Filtering the records below, copy only those lines that include the word "annihilated".

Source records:
○ ○ ○

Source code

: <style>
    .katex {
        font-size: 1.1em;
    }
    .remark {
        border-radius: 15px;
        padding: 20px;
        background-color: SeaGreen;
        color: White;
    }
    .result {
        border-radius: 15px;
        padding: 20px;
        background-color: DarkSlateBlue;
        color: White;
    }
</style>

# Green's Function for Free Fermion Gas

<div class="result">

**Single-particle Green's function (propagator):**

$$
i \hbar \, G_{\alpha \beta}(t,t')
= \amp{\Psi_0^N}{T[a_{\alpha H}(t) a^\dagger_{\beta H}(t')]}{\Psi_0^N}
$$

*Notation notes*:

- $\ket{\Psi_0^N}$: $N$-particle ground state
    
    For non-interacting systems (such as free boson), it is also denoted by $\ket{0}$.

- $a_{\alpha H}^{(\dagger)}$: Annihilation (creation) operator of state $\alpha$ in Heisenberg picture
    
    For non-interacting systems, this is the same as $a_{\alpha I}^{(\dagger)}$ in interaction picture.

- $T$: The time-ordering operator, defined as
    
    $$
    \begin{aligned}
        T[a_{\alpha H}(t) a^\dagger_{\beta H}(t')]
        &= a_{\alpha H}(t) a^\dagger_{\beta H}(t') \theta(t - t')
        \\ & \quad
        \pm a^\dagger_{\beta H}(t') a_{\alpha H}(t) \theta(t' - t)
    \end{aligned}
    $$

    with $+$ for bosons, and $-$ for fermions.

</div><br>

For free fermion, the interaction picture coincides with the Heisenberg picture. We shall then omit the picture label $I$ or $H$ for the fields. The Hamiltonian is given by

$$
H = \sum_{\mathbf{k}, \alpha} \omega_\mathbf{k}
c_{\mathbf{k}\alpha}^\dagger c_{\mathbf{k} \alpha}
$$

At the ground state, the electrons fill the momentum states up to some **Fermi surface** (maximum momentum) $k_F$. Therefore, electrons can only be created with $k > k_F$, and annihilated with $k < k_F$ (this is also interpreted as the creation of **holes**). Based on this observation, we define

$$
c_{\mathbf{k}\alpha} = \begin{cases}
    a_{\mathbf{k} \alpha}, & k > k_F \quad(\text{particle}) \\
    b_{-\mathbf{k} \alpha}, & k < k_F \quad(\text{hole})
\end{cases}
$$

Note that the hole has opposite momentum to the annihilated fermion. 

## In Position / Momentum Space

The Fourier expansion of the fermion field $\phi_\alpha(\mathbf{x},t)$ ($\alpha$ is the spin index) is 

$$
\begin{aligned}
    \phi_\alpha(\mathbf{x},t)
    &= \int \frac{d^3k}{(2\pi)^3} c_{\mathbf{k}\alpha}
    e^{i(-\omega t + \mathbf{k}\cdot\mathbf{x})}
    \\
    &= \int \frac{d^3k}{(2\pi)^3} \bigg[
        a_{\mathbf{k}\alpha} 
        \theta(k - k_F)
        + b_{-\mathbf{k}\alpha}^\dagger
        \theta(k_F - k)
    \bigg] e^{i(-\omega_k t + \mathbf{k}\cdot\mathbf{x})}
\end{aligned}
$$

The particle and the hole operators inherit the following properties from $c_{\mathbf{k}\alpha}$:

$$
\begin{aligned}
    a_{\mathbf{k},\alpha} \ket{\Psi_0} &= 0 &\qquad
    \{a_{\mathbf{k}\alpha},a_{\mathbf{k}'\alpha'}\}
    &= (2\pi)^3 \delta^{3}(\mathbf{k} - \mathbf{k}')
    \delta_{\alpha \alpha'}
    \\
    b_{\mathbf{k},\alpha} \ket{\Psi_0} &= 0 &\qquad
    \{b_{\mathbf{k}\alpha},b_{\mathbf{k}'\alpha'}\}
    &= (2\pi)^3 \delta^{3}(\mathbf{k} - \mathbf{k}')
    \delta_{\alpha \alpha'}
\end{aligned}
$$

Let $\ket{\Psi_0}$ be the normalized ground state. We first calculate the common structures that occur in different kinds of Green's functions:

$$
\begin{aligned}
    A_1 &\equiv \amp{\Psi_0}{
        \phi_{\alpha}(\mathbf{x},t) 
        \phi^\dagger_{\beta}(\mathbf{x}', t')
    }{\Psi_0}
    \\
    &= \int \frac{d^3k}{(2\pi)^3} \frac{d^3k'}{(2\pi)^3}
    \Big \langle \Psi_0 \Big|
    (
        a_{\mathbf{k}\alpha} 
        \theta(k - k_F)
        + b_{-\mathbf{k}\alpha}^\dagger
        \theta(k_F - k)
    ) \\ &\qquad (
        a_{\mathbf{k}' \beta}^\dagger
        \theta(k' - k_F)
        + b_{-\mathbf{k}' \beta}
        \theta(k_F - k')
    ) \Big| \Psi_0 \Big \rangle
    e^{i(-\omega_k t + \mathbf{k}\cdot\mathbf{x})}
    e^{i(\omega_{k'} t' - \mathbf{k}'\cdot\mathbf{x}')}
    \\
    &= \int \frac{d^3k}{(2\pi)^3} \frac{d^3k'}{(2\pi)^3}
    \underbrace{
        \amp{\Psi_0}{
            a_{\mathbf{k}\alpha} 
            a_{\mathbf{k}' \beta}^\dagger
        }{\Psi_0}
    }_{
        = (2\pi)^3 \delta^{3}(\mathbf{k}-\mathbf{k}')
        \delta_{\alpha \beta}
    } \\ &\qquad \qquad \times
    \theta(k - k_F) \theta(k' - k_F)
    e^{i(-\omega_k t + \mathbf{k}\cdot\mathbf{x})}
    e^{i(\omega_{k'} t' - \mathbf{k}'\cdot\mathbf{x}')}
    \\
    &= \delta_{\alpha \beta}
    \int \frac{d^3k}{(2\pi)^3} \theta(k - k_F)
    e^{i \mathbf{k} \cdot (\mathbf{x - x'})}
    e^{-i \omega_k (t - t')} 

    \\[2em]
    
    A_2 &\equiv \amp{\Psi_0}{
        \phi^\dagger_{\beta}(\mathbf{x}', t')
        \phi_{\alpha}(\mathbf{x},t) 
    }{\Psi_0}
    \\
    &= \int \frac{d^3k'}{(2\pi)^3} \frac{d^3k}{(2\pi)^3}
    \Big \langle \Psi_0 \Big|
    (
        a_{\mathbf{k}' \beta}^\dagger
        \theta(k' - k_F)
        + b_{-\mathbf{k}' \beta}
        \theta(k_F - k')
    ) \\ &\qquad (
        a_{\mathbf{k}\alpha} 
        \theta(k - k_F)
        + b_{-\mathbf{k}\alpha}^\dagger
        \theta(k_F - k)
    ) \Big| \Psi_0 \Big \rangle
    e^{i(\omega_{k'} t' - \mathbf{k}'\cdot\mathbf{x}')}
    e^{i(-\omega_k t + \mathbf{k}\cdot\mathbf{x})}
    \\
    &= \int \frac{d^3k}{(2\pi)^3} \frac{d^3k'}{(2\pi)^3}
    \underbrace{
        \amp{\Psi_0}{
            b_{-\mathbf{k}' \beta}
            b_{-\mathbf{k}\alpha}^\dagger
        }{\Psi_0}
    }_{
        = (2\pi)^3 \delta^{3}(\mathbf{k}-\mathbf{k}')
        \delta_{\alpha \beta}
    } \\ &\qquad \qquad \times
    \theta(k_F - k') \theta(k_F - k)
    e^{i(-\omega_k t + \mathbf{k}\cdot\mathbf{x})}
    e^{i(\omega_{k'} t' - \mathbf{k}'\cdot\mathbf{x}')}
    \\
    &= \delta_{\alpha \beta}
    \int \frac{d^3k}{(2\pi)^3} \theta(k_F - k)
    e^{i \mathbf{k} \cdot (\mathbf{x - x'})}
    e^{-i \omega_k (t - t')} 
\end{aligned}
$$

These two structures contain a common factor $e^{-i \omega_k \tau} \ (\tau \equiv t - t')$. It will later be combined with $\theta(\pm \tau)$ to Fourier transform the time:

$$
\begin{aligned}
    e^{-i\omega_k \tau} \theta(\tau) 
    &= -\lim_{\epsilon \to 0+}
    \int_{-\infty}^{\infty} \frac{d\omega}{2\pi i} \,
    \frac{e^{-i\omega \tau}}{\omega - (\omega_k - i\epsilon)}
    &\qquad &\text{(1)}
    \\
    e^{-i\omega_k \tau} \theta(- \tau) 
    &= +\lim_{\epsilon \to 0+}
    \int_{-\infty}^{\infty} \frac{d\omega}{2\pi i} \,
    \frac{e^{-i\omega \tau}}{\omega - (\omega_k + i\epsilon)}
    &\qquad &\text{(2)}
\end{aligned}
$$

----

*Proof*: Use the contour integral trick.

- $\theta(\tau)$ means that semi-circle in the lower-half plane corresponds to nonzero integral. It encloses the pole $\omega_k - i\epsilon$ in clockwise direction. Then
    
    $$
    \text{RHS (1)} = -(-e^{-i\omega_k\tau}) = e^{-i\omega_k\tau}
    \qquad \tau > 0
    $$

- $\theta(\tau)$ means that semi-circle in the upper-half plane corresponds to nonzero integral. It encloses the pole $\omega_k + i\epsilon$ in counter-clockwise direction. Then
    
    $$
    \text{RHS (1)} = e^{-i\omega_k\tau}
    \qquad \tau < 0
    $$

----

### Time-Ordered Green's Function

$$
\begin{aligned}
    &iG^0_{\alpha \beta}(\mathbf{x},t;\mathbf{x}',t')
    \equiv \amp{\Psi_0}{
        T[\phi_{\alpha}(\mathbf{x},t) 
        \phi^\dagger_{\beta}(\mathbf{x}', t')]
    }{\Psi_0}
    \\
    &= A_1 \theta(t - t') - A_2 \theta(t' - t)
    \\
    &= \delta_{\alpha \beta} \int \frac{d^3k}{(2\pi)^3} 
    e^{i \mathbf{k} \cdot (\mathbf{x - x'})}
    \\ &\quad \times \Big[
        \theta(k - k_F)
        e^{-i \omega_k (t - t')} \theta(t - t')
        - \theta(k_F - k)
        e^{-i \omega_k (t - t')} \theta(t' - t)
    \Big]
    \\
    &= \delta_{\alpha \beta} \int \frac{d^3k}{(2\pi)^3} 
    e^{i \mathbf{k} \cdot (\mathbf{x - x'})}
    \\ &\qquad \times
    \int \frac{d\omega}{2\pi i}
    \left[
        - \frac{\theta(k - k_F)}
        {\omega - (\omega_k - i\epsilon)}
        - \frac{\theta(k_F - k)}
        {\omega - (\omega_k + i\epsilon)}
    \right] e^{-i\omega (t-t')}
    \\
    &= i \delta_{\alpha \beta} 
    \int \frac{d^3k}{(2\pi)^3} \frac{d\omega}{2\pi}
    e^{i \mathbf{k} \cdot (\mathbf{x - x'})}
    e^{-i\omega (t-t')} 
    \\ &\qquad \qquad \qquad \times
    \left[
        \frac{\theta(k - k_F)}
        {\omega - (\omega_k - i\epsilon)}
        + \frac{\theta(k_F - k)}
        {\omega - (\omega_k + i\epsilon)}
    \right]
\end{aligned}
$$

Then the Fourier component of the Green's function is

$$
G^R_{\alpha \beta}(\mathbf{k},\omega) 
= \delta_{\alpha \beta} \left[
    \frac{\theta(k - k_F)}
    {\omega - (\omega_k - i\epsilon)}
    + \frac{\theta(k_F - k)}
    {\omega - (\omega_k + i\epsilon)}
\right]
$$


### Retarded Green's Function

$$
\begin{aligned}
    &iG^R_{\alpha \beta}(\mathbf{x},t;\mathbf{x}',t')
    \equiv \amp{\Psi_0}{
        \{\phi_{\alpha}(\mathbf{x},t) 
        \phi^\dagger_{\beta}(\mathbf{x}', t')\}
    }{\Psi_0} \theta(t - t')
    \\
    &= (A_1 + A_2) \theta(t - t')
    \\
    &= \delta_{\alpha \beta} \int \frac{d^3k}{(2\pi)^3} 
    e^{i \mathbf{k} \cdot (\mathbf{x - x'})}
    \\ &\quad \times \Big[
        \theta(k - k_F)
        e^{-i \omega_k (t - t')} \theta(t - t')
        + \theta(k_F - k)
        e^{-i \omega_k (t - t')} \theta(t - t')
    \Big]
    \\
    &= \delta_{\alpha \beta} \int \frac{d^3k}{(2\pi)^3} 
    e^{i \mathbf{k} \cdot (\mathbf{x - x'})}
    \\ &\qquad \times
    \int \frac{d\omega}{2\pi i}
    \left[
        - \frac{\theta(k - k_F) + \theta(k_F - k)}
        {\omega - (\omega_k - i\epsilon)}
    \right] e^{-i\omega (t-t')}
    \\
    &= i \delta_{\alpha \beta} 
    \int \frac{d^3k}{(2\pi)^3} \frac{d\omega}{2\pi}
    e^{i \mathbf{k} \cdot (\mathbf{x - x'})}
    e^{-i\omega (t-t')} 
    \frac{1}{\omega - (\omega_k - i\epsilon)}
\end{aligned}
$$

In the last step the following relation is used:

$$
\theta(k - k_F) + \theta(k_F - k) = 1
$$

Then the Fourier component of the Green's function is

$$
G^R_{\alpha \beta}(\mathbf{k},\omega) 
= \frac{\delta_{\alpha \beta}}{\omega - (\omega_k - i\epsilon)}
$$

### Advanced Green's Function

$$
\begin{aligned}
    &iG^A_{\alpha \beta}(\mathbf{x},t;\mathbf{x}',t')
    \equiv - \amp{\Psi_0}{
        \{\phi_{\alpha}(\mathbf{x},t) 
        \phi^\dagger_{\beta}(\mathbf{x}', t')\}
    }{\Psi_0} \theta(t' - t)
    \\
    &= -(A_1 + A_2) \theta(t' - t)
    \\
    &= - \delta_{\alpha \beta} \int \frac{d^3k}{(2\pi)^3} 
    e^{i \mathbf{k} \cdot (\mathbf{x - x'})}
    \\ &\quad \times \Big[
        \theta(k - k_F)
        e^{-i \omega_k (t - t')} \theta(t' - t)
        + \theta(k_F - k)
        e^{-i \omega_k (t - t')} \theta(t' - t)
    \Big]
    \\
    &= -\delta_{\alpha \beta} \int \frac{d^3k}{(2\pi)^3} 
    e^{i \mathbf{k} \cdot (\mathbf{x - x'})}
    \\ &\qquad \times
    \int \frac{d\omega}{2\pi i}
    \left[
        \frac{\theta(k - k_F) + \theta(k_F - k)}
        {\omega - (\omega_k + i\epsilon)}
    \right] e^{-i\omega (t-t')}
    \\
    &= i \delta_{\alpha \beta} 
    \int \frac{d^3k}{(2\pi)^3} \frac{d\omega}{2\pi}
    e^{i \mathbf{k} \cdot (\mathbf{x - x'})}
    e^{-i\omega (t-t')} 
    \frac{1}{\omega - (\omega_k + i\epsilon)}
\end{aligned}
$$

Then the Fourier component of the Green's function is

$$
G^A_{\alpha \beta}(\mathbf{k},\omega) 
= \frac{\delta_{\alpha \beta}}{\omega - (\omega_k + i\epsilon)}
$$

○ ○ ○

- [Task response]
At the ground state, the electrons fill the momentum states up to some **Fermi surface** (maximum momentum) $k_F$. Therefore, electrons can only be created with $k > k_F$, and annihilated with $k < k_F$ (this is also interpreted as the creation of **holes**). Based on this observation, we define
Note that the hole has opposite momentum to the annihilated fermion. 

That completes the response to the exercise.